Shaefer, H. Luke, and Kathryn Edin. “Rising Extreme Poverty in the United STates and the Response of Federal Means-Tested Transfer Programs.” Social Service Review 8.2 (2013): 250–268. Print.
This study documents an increase in the prevalence of extreme poverty among US households with children between 1996 and 2011 and assesses the response of major federal means-tested transfer programs. Extreme poverty is defined using a World Bank metric of global poverty: $2 or less, per person, per day. Using the 1996–2008 panels of the Survey of Income and Program Participation (SIPP), we estimate that in mid-2011, 1.65 million households with 3.55 million children were living in extreme poverty in a given month, based on cash income, constituting 4.3 percent of all nonelderly households with children.

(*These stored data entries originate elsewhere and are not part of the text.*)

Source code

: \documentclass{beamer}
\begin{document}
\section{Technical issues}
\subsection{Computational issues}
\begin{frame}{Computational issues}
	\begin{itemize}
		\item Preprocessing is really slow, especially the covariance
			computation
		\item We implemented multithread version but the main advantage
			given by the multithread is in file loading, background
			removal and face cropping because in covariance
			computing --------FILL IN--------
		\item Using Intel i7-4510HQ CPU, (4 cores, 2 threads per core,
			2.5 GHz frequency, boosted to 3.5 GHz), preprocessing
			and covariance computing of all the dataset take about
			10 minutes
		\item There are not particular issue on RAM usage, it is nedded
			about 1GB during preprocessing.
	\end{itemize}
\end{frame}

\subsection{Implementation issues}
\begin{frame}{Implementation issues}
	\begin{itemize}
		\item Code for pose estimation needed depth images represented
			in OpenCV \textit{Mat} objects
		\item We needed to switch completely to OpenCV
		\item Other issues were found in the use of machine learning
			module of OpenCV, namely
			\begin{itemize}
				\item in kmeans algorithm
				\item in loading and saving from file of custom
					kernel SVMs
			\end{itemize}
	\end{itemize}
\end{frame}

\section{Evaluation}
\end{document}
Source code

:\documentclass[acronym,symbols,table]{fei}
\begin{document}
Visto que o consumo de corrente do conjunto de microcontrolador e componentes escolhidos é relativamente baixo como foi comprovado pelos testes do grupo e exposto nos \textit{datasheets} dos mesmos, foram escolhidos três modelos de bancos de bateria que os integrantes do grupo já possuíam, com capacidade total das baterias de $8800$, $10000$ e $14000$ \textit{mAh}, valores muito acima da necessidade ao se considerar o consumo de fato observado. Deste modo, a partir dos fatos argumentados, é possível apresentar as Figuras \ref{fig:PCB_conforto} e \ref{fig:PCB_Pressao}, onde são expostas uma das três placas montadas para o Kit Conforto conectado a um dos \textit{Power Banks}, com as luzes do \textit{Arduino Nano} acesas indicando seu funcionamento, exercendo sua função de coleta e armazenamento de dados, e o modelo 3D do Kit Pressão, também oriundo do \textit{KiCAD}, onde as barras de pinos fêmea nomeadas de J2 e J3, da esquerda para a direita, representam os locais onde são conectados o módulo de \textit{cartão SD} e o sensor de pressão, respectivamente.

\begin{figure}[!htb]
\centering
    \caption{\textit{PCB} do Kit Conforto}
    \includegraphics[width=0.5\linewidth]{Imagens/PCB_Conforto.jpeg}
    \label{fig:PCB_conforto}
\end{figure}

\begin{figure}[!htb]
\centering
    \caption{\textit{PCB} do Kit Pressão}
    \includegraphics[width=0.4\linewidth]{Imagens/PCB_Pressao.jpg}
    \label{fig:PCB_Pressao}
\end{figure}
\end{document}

The prevalence of extreme poverty has risen sharply since 1996, particularly among those most affected by the 1996 welfare reform. Adding SNAP benefits to household income reduces the number of extremely poor households with children by 48.0 percent in mid-2011. Adding SNAP, refundable tax credits, and housing subsidies reduces it by 62.8 percent.
Tach, Laura, and Kathryn Edin. “The Compositional and Institutional Sources of Union Dissolution for Married and Unmarried Parents in the United States.” Demography 50.5 (2013): 1789–1818. Print.
Unmarried parents have less stable unions than married parents, but there is considerable debate over the sources of this instability. Unmarried parents may be more likely than married parents to end their unions because of compositional differences, such as more disadvantaged personal and relationship characteristics, or because they lack the normative and institutional supports of marriage, thus rendering their relationships more sensitive to disadvantage. In this article, we evaluate these two sources of union instability among married, cohabiting, and dating parents following the birth of a shared child, using five waves of longitudinal data from the Fragile Families and Child Wellbeing Study. Using discrete-time event history models, we find that demographic, economic, and relationship differences explain more than two-thirds of the increased risk of dissolution for unmarried parents relative to married parents. We also find that differential responses to economic or relationship disadvantage do not explain why unmarried parents are more likely to end their unions than married parents.
Edin, Kathryn, and Timothy Nelson. Doing the Best I Can: Fathering in the Inner City. Berkeley: University of California Press, 2013. Print.
Across the political spectrum, unwed fatherhood is denounced as one of the leading social problems of today. Doing the Best I Can is a strikingly rich, paradigm-shifting look at fatherhood among inner-city men often dismissed as “deadbeat dads.” Kathryn Edin and Timothy J. Nelson examine how couples in challenging straits come together and get pregnant so quickly—without planning. The authors chronicle the high hopes for forging lasting family bonds that pregnancy inspires, and pinpoint the fatal flaws that often lead to the relationship’s demise. They offer keen insight into a radical redefinition of family life where the father-child bond is central and parental ties are peripheral.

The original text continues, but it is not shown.